The more similar the Dev environment to Production, and the more testing we perform in Dev, the higher probability of an incident-free upgrade in Production.
- Include information for your operator on how to request or access the Dev environment in your organization.
- Confirm the existing Consul environment is healthy:
- Consul services running (systemctl/kubectl)
- Consul servers have a stable leader
- Consul members are stable
- Check KV operations
- No recurring WARN or ERROR messages in Consul components logs
- Servers
- Clients
- Dataplane
- Mesh Gateways
- Terminating Gateways
- API Gateways
Upgrading in Dev/Test
At this stage you detail the steps to perform on the day or few hours before the upgrade, for example:
- Increase log verbosity to Debug or Trace.
- Take a Consul snapshot and make sure the snapshots are valid, not corrupted, and readily available and accessible.
- Start the upgrade in the order based on your use case.
Post-Upgrade checks
- Confirm the upgraded Consul environment is healthy:
- Consul services running (systemctl/kubectl)

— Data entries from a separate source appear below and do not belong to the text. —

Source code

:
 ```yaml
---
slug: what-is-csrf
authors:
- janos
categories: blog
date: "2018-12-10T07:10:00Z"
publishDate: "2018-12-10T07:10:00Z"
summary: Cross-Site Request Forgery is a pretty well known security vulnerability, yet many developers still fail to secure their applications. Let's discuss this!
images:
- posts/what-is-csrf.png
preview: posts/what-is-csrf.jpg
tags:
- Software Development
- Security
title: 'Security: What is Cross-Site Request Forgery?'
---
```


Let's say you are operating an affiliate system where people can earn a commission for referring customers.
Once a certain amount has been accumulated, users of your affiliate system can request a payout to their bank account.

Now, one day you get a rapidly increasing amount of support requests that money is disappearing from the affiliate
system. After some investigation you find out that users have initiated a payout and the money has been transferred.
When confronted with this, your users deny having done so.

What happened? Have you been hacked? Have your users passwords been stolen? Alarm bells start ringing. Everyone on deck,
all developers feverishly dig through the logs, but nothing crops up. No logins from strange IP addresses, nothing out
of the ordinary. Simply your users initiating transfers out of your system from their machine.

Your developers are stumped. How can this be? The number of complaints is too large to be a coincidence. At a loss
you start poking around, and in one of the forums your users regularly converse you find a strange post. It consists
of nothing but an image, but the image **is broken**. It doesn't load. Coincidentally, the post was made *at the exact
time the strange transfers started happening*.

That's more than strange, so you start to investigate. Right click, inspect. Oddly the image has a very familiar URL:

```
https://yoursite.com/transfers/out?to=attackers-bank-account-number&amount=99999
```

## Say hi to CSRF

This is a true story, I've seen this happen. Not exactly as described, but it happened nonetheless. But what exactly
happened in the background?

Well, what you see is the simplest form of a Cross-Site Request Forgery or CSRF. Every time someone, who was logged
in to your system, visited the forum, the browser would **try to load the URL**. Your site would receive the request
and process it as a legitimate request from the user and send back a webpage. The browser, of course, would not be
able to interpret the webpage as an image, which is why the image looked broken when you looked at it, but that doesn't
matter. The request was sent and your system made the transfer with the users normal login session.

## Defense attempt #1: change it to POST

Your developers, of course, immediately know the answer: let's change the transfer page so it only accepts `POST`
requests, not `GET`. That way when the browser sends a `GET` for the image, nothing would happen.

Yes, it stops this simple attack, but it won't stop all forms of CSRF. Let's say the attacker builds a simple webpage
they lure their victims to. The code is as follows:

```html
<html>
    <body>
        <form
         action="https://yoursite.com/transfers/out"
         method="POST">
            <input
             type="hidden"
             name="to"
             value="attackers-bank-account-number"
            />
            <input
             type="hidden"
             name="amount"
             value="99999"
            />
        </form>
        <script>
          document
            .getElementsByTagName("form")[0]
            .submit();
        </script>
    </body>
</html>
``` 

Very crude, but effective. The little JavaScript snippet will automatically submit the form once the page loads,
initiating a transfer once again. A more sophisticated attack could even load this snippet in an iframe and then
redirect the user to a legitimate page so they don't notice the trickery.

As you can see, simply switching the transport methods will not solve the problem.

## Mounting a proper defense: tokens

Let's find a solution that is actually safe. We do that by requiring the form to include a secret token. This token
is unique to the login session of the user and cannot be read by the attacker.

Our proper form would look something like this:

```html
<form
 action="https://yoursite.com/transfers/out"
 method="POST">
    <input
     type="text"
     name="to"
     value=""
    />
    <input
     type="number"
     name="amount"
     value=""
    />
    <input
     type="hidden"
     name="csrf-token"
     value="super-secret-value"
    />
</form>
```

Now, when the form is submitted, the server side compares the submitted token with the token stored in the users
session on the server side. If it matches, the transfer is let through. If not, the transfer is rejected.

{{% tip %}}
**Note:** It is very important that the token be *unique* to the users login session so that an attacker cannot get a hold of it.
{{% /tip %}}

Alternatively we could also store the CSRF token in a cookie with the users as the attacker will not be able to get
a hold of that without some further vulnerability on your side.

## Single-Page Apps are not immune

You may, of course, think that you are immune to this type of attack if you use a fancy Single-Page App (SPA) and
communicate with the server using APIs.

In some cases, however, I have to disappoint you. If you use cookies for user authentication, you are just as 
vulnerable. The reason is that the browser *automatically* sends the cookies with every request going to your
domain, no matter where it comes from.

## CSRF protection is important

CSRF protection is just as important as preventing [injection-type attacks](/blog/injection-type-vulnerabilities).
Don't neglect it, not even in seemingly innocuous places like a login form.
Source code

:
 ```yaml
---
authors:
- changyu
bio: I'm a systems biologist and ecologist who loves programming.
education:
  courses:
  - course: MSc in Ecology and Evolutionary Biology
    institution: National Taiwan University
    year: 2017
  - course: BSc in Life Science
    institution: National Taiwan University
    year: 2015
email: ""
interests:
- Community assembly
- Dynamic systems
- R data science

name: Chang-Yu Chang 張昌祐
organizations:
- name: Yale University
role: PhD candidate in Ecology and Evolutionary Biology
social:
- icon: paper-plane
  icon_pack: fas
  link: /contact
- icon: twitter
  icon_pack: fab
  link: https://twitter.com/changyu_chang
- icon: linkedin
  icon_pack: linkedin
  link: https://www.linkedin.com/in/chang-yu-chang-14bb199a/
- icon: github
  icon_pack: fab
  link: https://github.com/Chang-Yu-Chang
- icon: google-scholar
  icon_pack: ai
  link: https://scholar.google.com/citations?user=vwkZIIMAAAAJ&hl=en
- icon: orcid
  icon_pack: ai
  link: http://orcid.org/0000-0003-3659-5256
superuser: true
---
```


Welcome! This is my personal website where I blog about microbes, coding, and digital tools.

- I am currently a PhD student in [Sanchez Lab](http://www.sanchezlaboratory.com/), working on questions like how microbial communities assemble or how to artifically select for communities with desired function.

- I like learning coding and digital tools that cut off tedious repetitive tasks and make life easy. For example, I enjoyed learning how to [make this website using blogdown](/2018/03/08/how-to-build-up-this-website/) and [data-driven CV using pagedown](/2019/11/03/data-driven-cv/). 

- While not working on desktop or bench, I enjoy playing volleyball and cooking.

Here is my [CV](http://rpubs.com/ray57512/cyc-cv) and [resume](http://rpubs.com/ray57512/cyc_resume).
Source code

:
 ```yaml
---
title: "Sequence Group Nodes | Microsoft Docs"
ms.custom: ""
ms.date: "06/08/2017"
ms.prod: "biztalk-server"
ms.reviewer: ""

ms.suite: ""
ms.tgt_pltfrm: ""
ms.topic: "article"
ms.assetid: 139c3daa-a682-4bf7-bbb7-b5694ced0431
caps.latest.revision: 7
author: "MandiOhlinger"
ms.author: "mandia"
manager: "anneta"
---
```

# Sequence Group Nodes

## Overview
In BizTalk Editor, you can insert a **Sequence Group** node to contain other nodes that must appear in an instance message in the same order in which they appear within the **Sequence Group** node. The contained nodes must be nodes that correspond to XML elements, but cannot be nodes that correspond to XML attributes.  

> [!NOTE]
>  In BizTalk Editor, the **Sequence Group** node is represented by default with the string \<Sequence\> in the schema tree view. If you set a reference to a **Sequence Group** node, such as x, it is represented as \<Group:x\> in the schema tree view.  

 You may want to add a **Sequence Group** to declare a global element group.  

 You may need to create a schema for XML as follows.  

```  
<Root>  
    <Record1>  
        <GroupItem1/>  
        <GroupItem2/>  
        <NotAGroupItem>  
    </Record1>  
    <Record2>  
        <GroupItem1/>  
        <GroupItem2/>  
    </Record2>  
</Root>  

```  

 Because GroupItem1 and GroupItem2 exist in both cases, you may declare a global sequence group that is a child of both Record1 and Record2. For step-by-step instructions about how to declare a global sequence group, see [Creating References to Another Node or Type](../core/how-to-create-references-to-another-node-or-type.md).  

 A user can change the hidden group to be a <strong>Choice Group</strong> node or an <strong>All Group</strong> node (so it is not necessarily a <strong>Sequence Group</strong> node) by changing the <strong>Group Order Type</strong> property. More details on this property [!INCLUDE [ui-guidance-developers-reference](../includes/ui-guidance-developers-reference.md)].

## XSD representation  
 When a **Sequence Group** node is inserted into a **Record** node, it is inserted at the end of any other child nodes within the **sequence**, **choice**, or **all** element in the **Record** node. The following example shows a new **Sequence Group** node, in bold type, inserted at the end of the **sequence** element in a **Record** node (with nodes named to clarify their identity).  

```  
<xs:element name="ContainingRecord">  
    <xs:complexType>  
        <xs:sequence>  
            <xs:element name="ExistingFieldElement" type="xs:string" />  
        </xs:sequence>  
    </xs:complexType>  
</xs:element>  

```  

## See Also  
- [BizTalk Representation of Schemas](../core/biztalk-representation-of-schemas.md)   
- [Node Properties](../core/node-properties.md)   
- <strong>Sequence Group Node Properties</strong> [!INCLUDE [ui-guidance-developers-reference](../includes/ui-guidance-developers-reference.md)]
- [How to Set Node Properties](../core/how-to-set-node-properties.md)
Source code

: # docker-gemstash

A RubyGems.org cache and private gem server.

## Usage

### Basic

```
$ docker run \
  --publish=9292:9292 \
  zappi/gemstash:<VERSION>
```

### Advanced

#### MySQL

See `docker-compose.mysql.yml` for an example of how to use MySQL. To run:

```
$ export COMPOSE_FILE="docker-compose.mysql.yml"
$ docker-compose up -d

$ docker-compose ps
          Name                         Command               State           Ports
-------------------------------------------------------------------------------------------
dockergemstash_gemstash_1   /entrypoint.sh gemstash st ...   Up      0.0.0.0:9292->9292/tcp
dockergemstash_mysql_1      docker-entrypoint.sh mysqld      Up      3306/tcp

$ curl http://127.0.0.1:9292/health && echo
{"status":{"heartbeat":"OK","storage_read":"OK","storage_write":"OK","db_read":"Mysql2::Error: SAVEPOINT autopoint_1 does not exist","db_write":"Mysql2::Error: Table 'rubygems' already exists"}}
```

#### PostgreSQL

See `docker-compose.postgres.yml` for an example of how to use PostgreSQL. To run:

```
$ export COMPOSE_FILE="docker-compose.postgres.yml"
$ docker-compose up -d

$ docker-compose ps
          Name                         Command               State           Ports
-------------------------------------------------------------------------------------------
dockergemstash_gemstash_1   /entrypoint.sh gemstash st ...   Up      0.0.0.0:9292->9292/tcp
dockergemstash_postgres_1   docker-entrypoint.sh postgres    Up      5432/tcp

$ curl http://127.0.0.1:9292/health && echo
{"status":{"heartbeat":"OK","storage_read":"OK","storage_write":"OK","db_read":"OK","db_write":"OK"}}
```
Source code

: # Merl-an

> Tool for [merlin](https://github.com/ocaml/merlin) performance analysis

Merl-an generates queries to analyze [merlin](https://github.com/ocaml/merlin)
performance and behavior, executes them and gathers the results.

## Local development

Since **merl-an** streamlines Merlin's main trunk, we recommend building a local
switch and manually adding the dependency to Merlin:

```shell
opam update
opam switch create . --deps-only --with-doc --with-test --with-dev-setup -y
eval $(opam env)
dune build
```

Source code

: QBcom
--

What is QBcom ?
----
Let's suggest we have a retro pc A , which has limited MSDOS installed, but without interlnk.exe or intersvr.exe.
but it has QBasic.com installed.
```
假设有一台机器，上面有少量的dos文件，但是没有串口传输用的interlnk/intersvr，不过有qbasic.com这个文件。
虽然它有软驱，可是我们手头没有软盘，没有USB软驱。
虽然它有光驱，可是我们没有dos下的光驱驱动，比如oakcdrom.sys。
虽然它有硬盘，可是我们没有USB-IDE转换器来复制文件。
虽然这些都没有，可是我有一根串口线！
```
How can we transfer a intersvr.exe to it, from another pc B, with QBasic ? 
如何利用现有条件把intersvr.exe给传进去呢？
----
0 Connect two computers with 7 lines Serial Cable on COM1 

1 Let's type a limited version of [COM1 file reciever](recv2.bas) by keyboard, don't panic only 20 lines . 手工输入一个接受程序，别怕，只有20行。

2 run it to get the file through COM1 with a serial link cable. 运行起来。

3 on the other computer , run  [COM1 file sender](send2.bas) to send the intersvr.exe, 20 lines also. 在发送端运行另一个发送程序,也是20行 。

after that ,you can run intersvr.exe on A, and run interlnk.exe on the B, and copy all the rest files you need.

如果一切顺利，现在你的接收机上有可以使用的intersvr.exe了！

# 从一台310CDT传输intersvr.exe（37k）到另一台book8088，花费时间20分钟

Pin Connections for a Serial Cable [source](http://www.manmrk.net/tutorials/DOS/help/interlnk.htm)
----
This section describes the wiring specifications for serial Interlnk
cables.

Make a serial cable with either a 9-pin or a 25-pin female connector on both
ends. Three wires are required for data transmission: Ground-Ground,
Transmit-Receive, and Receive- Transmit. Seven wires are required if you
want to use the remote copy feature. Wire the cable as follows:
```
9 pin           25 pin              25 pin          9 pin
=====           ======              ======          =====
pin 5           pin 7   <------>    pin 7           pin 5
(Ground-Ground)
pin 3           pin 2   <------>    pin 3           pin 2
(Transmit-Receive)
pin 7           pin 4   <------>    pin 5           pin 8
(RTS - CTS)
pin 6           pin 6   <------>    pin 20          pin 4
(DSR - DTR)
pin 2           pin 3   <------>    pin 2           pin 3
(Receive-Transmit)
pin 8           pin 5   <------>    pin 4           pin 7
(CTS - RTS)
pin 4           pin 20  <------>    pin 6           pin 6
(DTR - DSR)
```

- Consul servers have a stable leader
- Consul members are stable
- Check KV operations
- No recurring WARN or ERROR messages in Consul components logs
- Servers
- Clients
- Dataplane
- Mesh Gateways
- Terminating Gateways
- API Gateways
- Detail how to test actual workload scenarios, for example:
- Service Discovery
- Service-Service comm. inside the Mesh
- External service to Mesh service comm. through API-GW
- Mesh service to External service comm. through Terminating-GW
- Service comm. through Mesh-GWs
- Service failover across federated, peered, or partitioned clusters
- KV operations
- If you run into an issue during the test upgrade or observe any issues in your testing, Raise a ticket with Consul Support.
Preparing for Production upgrade
- Communicate the scheduled upgrade plan and get approvals according to your organization's change management policies.
- Confirm the Consul environment is healthy:
- Consul services running (systemctl/kubectl)
- Consul servers have a stable leader
- Consul members are stable
- Check KV operations
- No recurring WARN or ERROR messages in Consul components logs
- Servers
- Clients
- Dataplane
- Mesh Gateways
- Terminating Gateways
- API Gateways
- Raise a low severity ticket notifying Consul Support of the planned upgrade with the date, times, and time zone.
- Provide support with configuration files and details on your consul environment, architecture, use case, and the current and target versions.
- Share the upgrade procedure you plan to follow.
- The Consul Support team will share their feedback and concerns if any, then close the ticket.
Upgrading in Production
At this stage you detail the steps to perform on the day or few hours before the upgrade, for example:
- Increase log verbosity to Debug or Trace.
- Take a Consul snapshot and make sure the snapshots are valid, not corrupted, and readily available and accessible.
- Start the upgrade in the order based on your use case.
- If you run into an issue during the upgrade, Raise a ticket with Consul Support.
Rollback
Document the rollback plan should the upgrade be unsuccessful.
- Is there a designated snapshot in case of failure?
- Do you know how the snapshot restoration process works?
- The method and frequency of testing the rollback plan should be covered by the Disaster Recovery Runbook.